I have had the good fortune in my life to speak with some very interesting, brilliant, wise people, and if I were to make a generalization about them, it would be that first of all, they can take a stupid question and transform it in such a way, that the entire room can suddenly breathe. They do not start with the answer. They do not accept the premises the questions are predicated upon. They first look at the question. I have seen this phenomenon over and over. Some amazing person is asked a question that just makes you want to squirm, full of idiocies, conceits or partialities. It is especially painful if I happen to be person asking the question.

There is usually a pause. There is usually a 'Well...' And then the Amazing Person (AP) begins to ask a much better question than yours, but actively related to your question. Do I have to see my lying, alcoholic father? The question the AP poses will almost always change the scale of your question. 'Well...what is our responsibility to the damaged among us, whose damage has penetrated into the moral sphere? What is our responsibility to those who have severely damaged us? What is our responsibility to those who have brought us into existence, who have given us life?'

At that point, it begins to be clear that the discomfort that has brought us to the point of asking for help at all is actually a matter of powerful consequence, for us, and — this is another hallmark of the AP's answer — for others. So very often the AP will manage to enlarge our consciousness to include others: the others in our problem, the others who may have similar problems, the relationship to existential universal problems. And at that point, the need we have for each other, the need to be serious about how our own choices in regard to this problem will affect others grappling with it, begin to stand out.

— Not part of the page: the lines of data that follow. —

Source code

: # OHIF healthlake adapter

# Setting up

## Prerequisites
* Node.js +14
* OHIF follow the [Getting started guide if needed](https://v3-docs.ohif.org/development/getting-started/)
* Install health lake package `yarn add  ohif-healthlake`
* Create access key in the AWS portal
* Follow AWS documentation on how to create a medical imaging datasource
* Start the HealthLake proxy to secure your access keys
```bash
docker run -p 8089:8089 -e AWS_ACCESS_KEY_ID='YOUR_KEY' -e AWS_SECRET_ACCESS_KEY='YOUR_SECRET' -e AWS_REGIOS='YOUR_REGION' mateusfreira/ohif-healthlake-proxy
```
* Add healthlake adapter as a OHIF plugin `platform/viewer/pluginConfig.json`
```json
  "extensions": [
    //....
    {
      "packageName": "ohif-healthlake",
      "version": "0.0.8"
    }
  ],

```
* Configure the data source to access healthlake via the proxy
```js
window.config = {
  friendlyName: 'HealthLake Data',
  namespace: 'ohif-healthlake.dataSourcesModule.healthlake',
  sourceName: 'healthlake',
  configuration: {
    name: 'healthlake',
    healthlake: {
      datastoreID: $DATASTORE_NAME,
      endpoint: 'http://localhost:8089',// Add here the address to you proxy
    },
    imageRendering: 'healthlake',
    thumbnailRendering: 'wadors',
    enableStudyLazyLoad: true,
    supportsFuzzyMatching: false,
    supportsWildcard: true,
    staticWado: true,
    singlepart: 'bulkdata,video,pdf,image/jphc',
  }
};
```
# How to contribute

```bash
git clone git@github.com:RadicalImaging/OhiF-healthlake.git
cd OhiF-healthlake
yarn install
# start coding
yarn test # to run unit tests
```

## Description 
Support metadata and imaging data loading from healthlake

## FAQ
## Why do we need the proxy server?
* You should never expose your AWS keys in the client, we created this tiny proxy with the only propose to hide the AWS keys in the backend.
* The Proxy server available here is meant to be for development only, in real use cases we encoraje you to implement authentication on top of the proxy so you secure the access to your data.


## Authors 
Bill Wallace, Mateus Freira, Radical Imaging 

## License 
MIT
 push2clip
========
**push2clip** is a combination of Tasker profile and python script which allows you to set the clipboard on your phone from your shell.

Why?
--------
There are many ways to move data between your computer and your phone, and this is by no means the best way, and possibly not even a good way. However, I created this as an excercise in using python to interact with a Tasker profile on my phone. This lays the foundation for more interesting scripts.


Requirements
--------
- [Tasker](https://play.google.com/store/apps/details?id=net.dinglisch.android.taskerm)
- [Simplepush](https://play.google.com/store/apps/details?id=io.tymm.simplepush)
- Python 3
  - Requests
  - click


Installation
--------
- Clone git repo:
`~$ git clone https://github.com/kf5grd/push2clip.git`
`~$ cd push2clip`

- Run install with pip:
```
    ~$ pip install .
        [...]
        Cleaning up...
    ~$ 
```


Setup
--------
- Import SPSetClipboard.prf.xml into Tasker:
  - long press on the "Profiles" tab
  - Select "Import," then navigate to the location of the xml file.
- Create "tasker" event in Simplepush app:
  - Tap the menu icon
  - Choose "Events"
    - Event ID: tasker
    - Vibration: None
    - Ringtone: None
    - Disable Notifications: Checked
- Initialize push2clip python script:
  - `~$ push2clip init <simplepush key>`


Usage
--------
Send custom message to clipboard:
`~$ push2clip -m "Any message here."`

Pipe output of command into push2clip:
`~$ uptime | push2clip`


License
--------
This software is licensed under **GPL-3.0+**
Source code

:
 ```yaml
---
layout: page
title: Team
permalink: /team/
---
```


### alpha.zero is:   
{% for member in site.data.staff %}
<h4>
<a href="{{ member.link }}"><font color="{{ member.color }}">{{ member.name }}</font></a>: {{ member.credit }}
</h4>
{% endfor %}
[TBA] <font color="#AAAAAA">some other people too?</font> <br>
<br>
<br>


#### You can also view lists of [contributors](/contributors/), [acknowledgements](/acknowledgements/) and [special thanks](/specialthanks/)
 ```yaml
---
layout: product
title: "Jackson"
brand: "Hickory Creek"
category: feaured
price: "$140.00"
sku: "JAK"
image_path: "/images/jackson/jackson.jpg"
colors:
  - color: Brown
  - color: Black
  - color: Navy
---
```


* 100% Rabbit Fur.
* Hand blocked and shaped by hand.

The AP is always re-constellating. I find my response to this changing of the question, even if the new questions are 'harder', is gratitude and relief. The AP has released me from the prison of myself into the world and usually at the same time, suggested I have a definite place in that world.

This is the blessing I also find in both myth and imagination. The shoulder Mr. Shakespeare put to the wheel in trying to understand the follies and tragedies of parents and children, is a contribution we cannot afford to overlook as we attempt to become human beings.

That may be the main value in Mythic Journeys itself, this working on better questions together. We have asked the MJ presenters to consciously go at this in the Big Conversations — to ask authentic questions of each other. The Mythic Journeys presenters are too valuable to simply waste them on answers.

Imagination leads to good questions. Good questions lead to imagination. That's my story. I'm sticking to it.